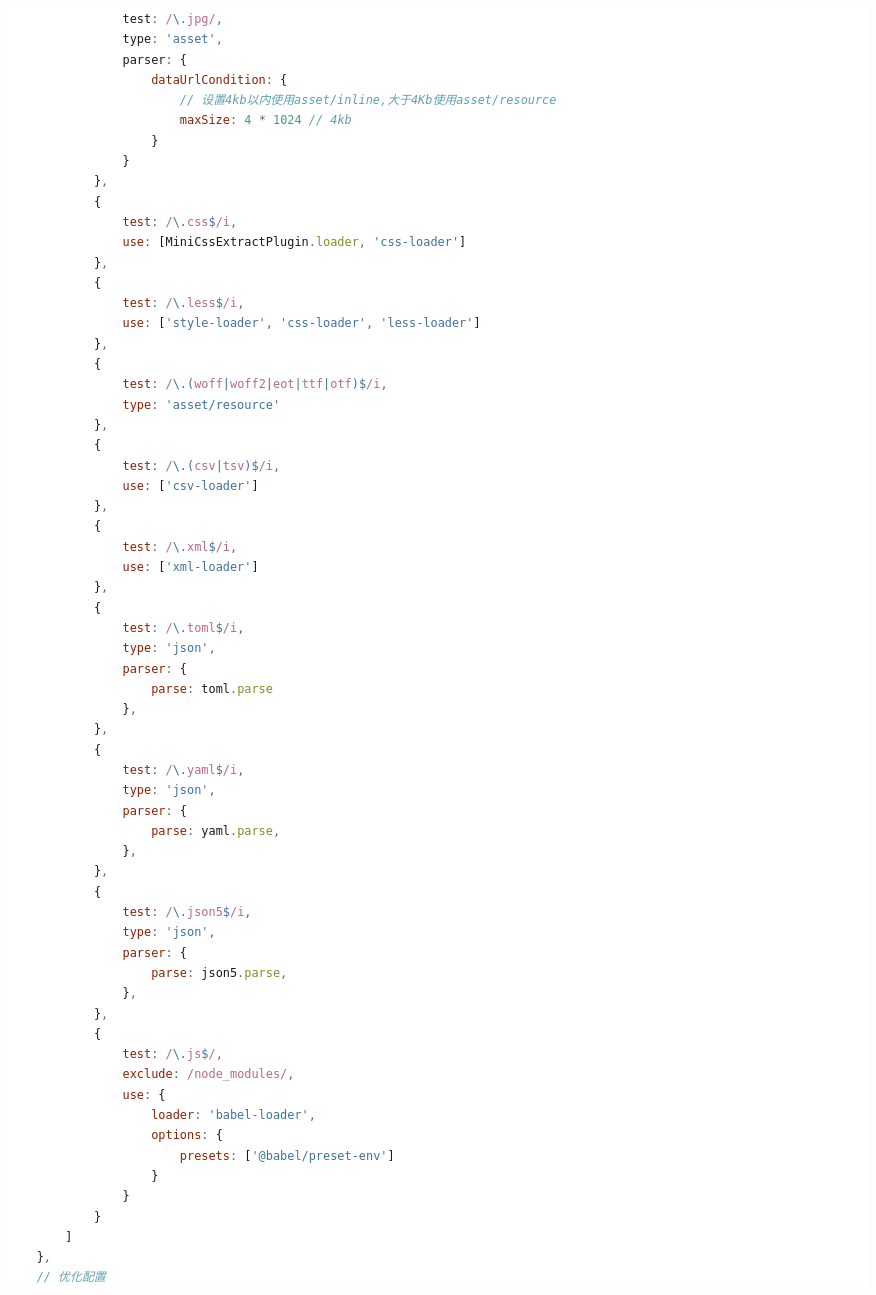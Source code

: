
 ```javascript
                test: /\.jpg/,
                type: 'asset',
                parser: {
                    dataUrlCondition: {
                        // 设置4kb以内使用asset/inline,大于4Kb使用asset/resource
                        maxSize: 4 * 1024 // 4kb
                    }
                }
            },
            {
                test: /\.css$/i,
                use: [MiniCssExtractPlugin.loader, 'css-loader']
            },
            {
                test: /\.less$/i,
                use: ['style-loader', 'css-loader', 'less-loader']
            },
            {
                test: /\.(woff|woff2|eot|ttf|otf)$/i,
                type: 'asset/resource'
            },
            {
                test: /\.(csv|tsv)$/i,
                use: ['csv-loader']
            },
            {
                test: /\.xml$/i,
                use: ['xml-loader']
            },
            {
                test: /\.toml$/i,
                type: 'json',
                parser: {
                    parse: toml.parse
                },
            },
            {
                test: /\.yaml$/i,
                type: 'json',
                parser: {
                    parse: yaml.parse,
                },
            },
            {
                test: /\.json5$/i,
                type: 'json',
                parser: {
                    parse: json5.parse,
                },
            },
            {
                test: /\.js$/,
                exclude: /node_modules/,
                use: {
                    loader: 'babel-loader',
                    options: {
                        presets: ['@babel/preset-env']
                    }
                }
            }
        ]
    },
    // 优化配置
```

[WORK TO COMPLETE] Wherever the string "less" occurs in the entries, copy that whole line.

[YOUR SOLUTION]
                test: /\.less$/i,
                use: ['style-loader', 'css-loader', 'less-loader']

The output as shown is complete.